Ahmedî, dönemindeki şairleri büyük ölçüde etkilemiştir. Eserleri dini konular veya temalar içermez. Fars şiir formunu Türkçe'ye uygulamaya çalışmıştır, fakat Farsça mecazlar Türkçe'ye tam olarak aktarılamadığı için şiirlerinde düzenli ve güçlü mısra yapıları bulunmamaktadır.Genellikle yüksek zümreye (padişahlara) hitap etmiştir.
Başlıca Eserleri:
Ahmedi Divanı
Cemşîd ü Hurşid (mesnevi)
İskendername(mesnevi)
Ahmedi Divanı:
6 nüshaya sahip olan Divan, Ahmedi'nin şairlik yeteneğini ortaya koyduğu önemli eserlerindendir.Özellikle la-dini şiirlerde Hoca Dehhani'den etkilenmiş olduğu görülür.Dehhani dışında etkisinde kaldığı şairler Aşık Paşa,Gülşehri,Ahi Evran olarak sıralanabilir. Ahmedi'nin şiirlerinin bir kısmı nazire mecmualarında bulunmaktadır.
Cemşid ü Hurşid:
İranlı şair Salman Saveci'nin aynı adı taşıyan 1700 beyitlik yapıtının genişletişmiş çevirisi olan, Cemşîd ü Hurşîd, ünlü 14. yüzyıl divan şairi Ahmedî'nin belki de en çok tanınan eseridir.Ahmedî'nin bu ünlü mesnevisi beş bin beyitliktir.Mesnevide gündelik hayata dair unsurlara sık rastlanmaktadır.
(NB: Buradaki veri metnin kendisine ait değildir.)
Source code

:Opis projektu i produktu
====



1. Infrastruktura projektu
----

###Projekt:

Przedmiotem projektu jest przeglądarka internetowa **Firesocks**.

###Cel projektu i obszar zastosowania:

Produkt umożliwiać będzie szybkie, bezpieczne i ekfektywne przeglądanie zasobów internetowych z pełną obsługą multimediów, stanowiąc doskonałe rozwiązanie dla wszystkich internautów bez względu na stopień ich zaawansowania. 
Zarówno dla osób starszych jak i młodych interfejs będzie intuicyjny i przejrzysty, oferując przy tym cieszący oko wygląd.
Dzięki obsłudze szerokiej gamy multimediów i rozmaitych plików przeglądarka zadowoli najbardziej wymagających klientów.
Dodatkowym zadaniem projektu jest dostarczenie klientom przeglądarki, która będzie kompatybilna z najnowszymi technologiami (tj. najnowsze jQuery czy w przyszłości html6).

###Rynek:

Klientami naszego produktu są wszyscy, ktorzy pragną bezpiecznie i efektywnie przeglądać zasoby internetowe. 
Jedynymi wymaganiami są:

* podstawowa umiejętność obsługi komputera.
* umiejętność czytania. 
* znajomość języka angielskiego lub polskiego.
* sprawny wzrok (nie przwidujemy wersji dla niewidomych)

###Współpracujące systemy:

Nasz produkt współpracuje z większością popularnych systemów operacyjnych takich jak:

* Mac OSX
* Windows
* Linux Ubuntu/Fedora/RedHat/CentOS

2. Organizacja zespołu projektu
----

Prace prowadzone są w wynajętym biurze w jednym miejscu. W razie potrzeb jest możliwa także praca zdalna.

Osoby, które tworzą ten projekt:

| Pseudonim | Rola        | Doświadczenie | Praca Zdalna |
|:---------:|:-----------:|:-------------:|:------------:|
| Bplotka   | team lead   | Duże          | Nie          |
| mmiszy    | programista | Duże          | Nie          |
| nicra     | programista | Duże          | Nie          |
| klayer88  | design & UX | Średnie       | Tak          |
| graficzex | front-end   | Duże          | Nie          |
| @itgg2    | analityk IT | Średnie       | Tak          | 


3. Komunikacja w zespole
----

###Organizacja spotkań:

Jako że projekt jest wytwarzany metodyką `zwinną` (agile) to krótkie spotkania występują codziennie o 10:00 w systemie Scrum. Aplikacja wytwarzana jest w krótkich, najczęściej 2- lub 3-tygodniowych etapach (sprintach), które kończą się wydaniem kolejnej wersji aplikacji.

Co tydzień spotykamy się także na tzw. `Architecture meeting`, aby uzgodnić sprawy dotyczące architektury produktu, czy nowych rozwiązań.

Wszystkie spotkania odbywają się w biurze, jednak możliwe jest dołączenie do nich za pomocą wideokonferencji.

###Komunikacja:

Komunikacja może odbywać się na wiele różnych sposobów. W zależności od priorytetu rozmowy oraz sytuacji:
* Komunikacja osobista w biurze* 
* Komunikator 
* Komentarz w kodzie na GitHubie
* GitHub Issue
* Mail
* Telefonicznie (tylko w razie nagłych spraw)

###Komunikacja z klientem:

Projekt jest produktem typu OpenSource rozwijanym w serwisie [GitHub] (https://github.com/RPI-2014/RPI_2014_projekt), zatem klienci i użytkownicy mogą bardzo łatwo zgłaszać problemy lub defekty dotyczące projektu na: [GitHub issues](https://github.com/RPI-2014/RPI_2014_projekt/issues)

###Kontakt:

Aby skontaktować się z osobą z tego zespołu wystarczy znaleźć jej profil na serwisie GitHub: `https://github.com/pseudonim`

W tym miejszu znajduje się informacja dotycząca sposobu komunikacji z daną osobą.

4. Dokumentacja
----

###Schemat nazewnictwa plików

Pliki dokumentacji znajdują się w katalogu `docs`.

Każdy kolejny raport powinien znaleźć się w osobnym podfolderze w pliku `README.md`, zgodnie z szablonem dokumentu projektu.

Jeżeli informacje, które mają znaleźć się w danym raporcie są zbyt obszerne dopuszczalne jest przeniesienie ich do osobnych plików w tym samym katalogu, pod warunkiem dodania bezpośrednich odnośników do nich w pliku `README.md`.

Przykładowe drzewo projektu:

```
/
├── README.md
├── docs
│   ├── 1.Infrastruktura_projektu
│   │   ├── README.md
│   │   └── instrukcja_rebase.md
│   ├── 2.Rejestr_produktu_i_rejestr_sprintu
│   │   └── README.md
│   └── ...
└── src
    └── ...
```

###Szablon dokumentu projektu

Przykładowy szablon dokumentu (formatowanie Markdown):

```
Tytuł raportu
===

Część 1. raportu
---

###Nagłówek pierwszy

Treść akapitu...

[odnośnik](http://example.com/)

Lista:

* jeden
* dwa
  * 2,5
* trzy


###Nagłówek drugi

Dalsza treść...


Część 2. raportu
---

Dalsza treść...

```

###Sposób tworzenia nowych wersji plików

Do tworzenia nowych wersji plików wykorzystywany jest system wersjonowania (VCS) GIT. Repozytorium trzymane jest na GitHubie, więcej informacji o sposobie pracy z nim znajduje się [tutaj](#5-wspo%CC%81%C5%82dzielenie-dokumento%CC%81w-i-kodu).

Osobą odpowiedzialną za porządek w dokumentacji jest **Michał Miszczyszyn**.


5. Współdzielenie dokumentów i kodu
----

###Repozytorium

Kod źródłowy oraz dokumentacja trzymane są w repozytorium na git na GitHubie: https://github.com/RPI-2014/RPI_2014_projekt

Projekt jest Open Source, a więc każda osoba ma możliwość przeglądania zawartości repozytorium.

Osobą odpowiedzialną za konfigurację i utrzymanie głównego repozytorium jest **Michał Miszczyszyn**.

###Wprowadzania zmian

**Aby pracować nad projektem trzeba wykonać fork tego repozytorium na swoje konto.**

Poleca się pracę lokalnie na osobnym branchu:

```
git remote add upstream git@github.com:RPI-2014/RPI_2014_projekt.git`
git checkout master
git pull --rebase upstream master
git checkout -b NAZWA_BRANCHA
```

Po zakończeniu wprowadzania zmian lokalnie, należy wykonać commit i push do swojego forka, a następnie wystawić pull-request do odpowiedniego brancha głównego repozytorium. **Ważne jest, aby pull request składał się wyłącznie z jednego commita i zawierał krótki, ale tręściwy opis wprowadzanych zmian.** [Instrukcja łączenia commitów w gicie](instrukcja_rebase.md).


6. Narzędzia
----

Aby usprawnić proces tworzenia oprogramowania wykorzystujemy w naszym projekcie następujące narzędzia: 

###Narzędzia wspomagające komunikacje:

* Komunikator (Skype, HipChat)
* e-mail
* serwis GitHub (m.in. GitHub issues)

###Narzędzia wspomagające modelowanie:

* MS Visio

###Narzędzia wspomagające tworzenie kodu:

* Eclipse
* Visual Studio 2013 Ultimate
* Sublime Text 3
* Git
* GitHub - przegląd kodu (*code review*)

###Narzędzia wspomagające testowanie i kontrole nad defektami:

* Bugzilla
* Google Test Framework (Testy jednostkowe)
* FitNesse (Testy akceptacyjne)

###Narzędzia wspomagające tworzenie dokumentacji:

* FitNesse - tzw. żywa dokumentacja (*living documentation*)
Eserden bir beyit: Didi kim derdümün yokdur keranı- Nice takrir ideyim ben anı.
Ahmedî'nin bir de divanı olup, değeri İskender-nâme’sine nisbetle daha yüksektir; sekiz bin beyitten fazla olan bu divanda şiirin muhtelif şekillerini havi manzumeler görülür; yine Ahmedî'nin beş bin beyitli Cemşid ü Hurşid isimli manzumesi, Çin hükümdarının oğlu Cemşid ile Rum kayserinin kızı Hurşid arasındaki âşikane macerayı tasvir etmektedir; gerek bu eserini ve gerek Tervîhü’l-Ervâh adındaki tıbba dair manzum ve mufassal telifini Emîr Süleyman Çelebi'nin emriyle kaleme almıştır.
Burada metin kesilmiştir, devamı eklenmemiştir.